ASSIGNMENT:
Filter the entries, keeping every line with the string "from".

SOURCE RECORDS:
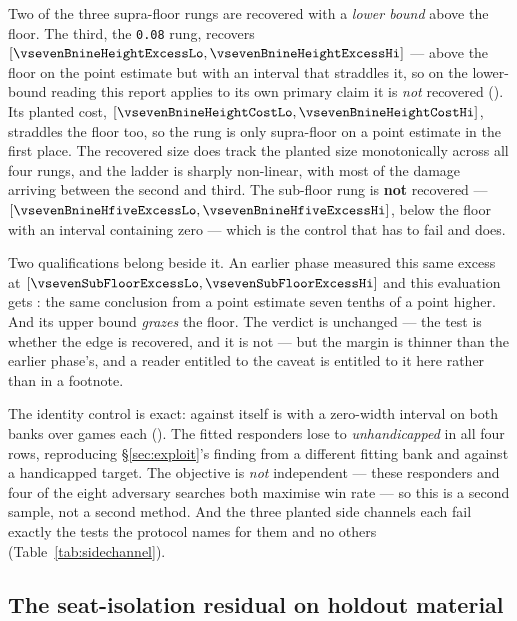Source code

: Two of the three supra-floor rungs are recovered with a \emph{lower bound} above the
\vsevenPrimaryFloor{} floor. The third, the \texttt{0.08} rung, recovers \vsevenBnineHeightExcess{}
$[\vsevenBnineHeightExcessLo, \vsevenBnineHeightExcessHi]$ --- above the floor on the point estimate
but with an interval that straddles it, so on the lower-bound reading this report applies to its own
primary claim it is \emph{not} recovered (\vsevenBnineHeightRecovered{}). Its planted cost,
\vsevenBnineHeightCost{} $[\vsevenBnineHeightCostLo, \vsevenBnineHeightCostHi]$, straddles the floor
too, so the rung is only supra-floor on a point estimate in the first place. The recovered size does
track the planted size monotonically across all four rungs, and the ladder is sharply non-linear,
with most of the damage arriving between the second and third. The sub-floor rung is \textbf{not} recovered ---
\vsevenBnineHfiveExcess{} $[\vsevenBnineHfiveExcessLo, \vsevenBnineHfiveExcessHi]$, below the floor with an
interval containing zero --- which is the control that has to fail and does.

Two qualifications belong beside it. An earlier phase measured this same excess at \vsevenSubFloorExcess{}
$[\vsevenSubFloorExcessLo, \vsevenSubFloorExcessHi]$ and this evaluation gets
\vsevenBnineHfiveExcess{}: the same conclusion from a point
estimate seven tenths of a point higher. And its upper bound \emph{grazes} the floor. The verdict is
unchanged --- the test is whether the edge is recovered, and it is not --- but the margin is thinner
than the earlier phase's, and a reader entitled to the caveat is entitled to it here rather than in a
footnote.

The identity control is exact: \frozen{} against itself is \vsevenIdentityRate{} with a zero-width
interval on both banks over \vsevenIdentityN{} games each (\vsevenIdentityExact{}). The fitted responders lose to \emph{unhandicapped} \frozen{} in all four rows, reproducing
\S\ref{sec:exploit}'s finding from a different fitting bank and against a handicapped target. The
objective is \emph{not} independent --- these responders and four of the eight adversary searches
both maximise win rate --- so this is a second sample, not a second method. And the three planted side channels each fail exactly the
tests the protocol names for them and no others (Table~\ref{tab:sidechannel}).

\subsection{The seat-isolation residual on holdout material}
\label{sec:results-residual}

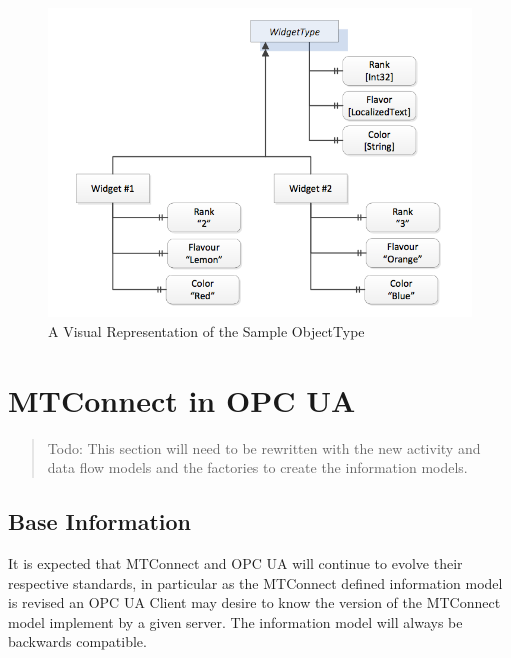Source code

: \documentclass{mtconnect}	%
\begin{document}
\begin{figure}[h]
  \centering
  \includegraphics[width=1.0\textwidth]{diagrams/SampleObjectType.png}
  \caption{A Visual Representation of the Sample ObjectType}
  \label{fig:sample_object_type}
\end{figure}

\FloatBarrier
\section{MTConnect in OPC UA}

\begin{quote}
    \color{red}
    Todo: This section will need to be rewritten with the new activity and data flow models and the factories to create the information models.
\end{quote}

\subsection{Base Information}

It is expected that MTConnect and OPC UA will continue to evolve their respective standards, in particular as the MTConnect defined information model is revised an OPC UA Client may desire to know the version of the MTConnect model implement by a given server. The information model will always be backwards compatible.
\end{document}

* * *

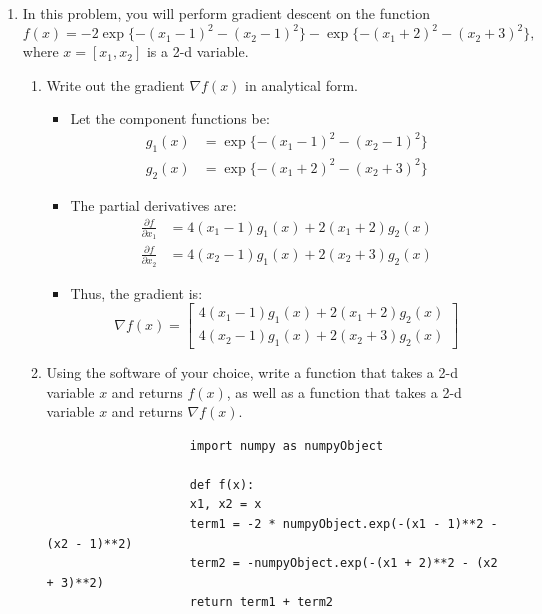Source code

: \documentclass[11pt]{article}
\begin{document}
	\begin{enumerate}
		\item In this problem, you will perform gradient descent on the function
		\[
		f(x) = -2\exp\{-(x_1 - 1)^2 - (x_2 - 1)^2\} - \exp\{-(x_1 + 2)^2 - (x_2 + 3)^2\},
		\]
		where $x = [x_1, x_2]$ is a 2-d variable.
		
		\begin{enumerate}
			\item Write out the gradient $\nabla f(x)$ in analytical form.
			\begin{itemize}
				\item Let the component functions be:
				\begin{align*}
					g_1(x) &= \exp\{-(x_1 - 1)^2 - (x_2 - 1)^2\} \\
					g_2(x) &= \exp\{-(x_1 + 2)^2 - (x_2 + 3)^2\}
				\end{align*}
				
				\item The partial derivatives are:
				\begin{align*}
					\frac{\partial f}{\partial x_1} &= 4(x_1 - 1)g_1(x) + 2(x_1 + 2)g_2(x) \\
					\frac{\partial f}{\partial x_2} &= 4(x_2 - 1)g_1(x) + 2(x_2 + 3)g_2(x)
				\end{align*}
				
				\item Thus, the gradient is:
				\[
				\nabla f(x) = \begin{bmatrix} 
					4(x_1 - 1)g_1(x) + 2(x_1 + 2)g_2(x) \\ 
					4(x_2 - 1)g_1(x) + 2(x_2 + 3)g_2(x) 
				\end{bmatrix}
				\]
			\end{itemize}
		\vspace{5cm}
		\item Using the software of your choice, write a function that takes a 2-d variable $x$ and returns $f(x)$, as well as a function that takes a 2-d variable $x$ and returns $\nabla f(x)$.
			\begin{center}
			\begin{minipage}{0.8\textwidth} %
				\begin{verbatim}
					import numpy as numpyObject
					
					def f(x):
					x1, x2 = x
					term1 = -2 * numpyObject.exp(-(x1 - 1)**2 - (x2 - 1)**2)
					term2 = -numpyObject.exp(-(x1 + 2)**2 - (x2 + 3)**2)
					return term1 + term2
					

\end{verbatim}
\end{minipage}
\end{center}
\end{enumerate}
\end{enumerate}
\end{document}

TASK RESPONSE:
\vsevenBnineHfiveExcess{}: the same conclusion from a point
\S\ref{sec:exploit}'s finding from a different fitting bank and against a handicapped target. The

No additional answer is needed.